Flooding at Al Stabile Playground in Ozone Park will be addressed in planned improvements under discussion. Other projects in the district are planned or under way. But some residents of Ozone Park and Howard Beach are still feeling left out.

“Are you sending those pictures to the city?”

A resident on Centreville Street in Ozone Park put that question to the Chronicle two weeks ago as he exited his house in a rainstorm, with flooding on the west half of the road so bad it pooled up over the grass median and sidewalk, ending at the front steps to the man’s home.

Less than two blocks to the south, the water from the street overflowed onto an asphalt sidewalk bordering the Al Stabile Playground.

While the playground is closed under city and state COVID-19 restrictions, the water went right up to the fence and had begun pooling underneath a swing set.

The area traditionally has had poor drainage, but a good deal of work is being done in the general area.

Several blocks to the south there were sewer and drainage projects on multiple streets in various stages of completion.

A spokeswoman for Councilman Eric Ulrich (R-Ozone Park) said in an email that the park is on his agenda.

“Councilman Ulrich is funding upgrades to the playground in a capital project and is collaborating with the Parks Department to ensure flooding concerns are addressed in the design,” she said.

Almost directly to the south of the park as the crow flies, there is an ongoing storm sewer project on 95th Street in Howard Beach — which sits on the eastern bank of Shellbank Basin.

When completed, according to the city’s Department of Design and Construction, there will be new storm sewers on 95th Street between 160th and 162nd avenues. The problem, according to a resident who requested to remain anonymous, is that the project may stop one block too soon to alleviate flooding in front of homes between 160th and 159th avenues.

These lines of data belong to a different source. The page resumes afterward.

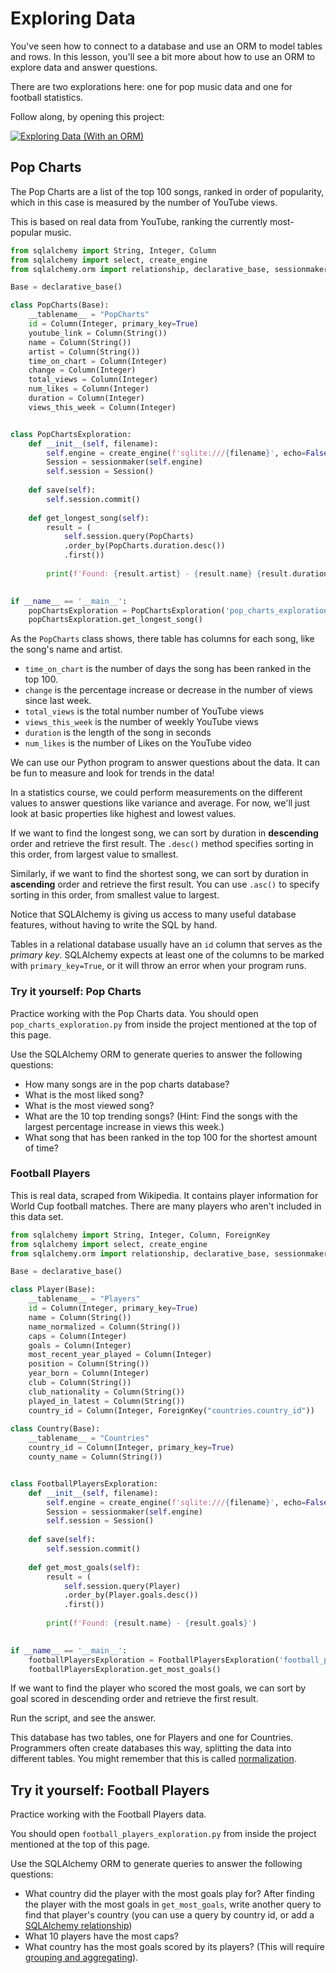 # Exploring Data

You've seen how to connect to a database and use an ORM to model tables and rows. In this lesson, you'll see a bit more about how to use an ORM to explore data and answer questions.

There are two explorations here: one for pop music data and one for football statistics.

Follow along, by opening this project:

<a href="https://classroom.github.com/a/8xhgZMis" target="_blank"><img src="https://img.shields.io/static/v1?label=Open%20Project&message=Exploring%20Data%20(With%20an%20ORM)&color=blue" alt="Exploring Data (With an ORM)" /></a>
<!-- https://github.com/kibo-programming-2-jan-23/exploring-data-orm -->

## Pop Charts

The Pop Charts are a list of the top 100 songs, ranked in order of popularity, which in this case is measured by the number of YouTube views.

This is based on real data from YouTube, ranking the currently most-popular music.

```python
from sqlalchemy import String, Integer, Column
from sqlalchemy import select, create_engine
from sqlalchemy.orm import relationship, declarative_base, sessionmaker

Base = declarative_base()

class PopCharts(Base):
    __tablename__ = "PopCharts"
    id = Column(Integer, primary_key=True)
    youtube_link = Column(String())
    name = Column(String())
    artist = Column(String())
    time_on_chart = Column(Integer)
    change = Column(Integer)
    total_views = Column(Integer)
    num_likes = Column(Integer)
    duration = Column(Integer)
    views_this_week = Column(Integer)


class PopChartsExploration:
    def __init__(self, filename):
        self.engine = create_engine(f'sqlite:///{filename}', echo=False)
        Session = sessionmaker(self.engine)
        self.session = Session()
    
    def save(self):
        self.session.commit()
            
    def get_longest_song(self):
        result = (
            self.session.query(PopCharts)
            .order_by(PopCharts.duration.desc())
            .first())
            
        print(f'Found: {result.artist} - {result.name} {result.duration}')
        

if __name__ == '__main__':
    popChartsExploration = PopChartsExploration('pop_charts_exploration.db')
    popChartsExploration.get_longest_song()
```


As the `PopCharts` class shows, there table has columns for each song, like the song's name and artist. 

* `time_on_chart` is the number of days the song has been ranked in the top 100. 
* `change` is the percentage increase or decrease in the number of views since last week.
* `total_views` is the total number number of YouTube views
* `views_this_week` is the number of weekly YouTube views
* `duration` is the length of the song in seconds
* `num_likes` is the number of Likes on the YouTube video

We can use our Python program to answer questions about the data. It can be fun to measure and look for trends in the data!

In a statistics course, we could perform measurements on the different values to answer questions like variance and average. For now, we'll just look at basic properties like highest and lowest values.

If we want to find the longest song, we can sort by duration in **descending** order and retrieve the first result. The `.desc()` method specifies sorting in this order, from largest value to smallest.

Similarly, if we want to find the shortest song, we can sort by duration in **ascending** order and retrieve the first result. You can use `.asc()` to specify sorting in this order, from smallest value to largest.

Notice that SQLAlchemy is giving us access to many useful database features, without having to write the SQL by hand.

Tables in a relational database usually have an `id` column that serves as the *primary key*. SQLAlchemy expects at least one of the columns to be marked with `primary_key=True`, or it will throw an error when your program runs.

### Try it yourself: Pop Charts 

Practice working with the Pop Charts data. You should open `pop_charts_exploration.py` from inside the project mentioned at the top of this page.

Use the SQLAlchemy ORM to generate queries to answer the following questions:

* How many songs are in the pop charts database?
* What is the most liked song?
* What is the most viewed song?
* What are the 10 top trending songs? (Hint: Find the songs with the largest percentage increase in views this week.)
* What song that has been ranked in the top 100 for the shortest amount of time?

### Football Players

This is real data, scraped from Wikipedia. It contains player information for World Cup football matches. There are many players who aren't included in this data set.


```python
from sqlalchemy import String, Integer, Column, ForeignKey
from sqlalchemy import select, create_engine
from sqlalchemy.orm import relationship, declarative_base, sessionmaker

Base = declarative_base()

class Player(Base):
    __tablename__ = "Players"
    id = Column(Integer, primary_key=True)
    name = Column(String())
    name_normalized = Column(String())
    caps = Column(Integer)
    goals = Column(Integer)
    most_recent_year_played = Column(Integer)
    position = Column(String())
    year_born = Column(Integer)
    club = Column(String())
    club_nationality = Column(String())
    played_in_latest = Column(String())
    country_id = Column(Integer, ForeignKey("countries.country_id"))
    
class Country(Base):
    __tablename__ = "Countries"
    country_id = Column(Integer, primary_key=True)
    county_name = Column(String())


class FootballPlayersExploration:
    def __init__(self, filename):
        self.engine = create_engine(f'sqlite:///{filename}', echo=False)
        Session = sessionmaker(self.engine)
        self.session = Session()
    
    def save(self):
        self.session.commit()
            
    def get_most_goals(self):
        result = (
            self.session.query(Player)
            .order_by(Player.goals.desc())
            .first())
            
        print(f'Found: {result.name} - {result.goals}')
        

if __name__ == '__main__':
    footballPlayersExploration = FootballPlayersExploration('football_players_exploration.db')
    footballPlayersExploration.get_most_goals()
```

If we want to find the player who scored the most goals, we can sort by goal scored in descending order and retrieve the first result.

Run the script, and see the answer. 

This database has two tables, one for Players and one for Countries. Programmers often create databases this way, splitting the data into different tables. You might remember that this is called [normalization](https://web-app-development.vercel.app/lessons/data-modeling/relations-and-normalization.html).

## Try it yourself: Football Players

Practice working with the Football Players data.

You should open `football_players_exploration.py` from inside the project mentioned at the top of this page.

Use the SQLAlchemy ORM to generate queries to answer the following questions:

* What country did the player with the most goals play for? After finding the player with the most goals in `get_most_goals`, write another query to find that player's country (you can use a query by country id, or add a [SQLAlchemy relationship](https://docs.sqlalchemy.org/en/14/tutorial/orm_related_objects.html#tutorial-orm-related-objects))
* What 10 players have the most caps?
* What country has the most goals scored by its players? (This will require [grouping and aggregating](https://docs.sqlalchemy.org/en/20/tutorial/data_select.html#aggregate-functions-with-group-by-having)).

The DDC oversees major city construction projects.

“We have the worst flooding in the neighborhood that isn’t being addressed,” said the resident, who has been told by officials that there is not yet another project in the works.

The Chronicle reached out to the DDC and the city’s Department of Environmental Protection to determine, among other things, if the ongoing project on 95th Street has been engineered to take flooding to the north into account and alleviate it.

The DDC, replying at the end of last month by email, restated the specifications of the ongoing project. DEP officials could not be reached for comment this week prior to the Chronicle’s deadline on Wednesday.

Ulrich’s office said in the case of Old Howard Beach that the councilman is working continuously with the DEP to deal with flooding issues throughout his district.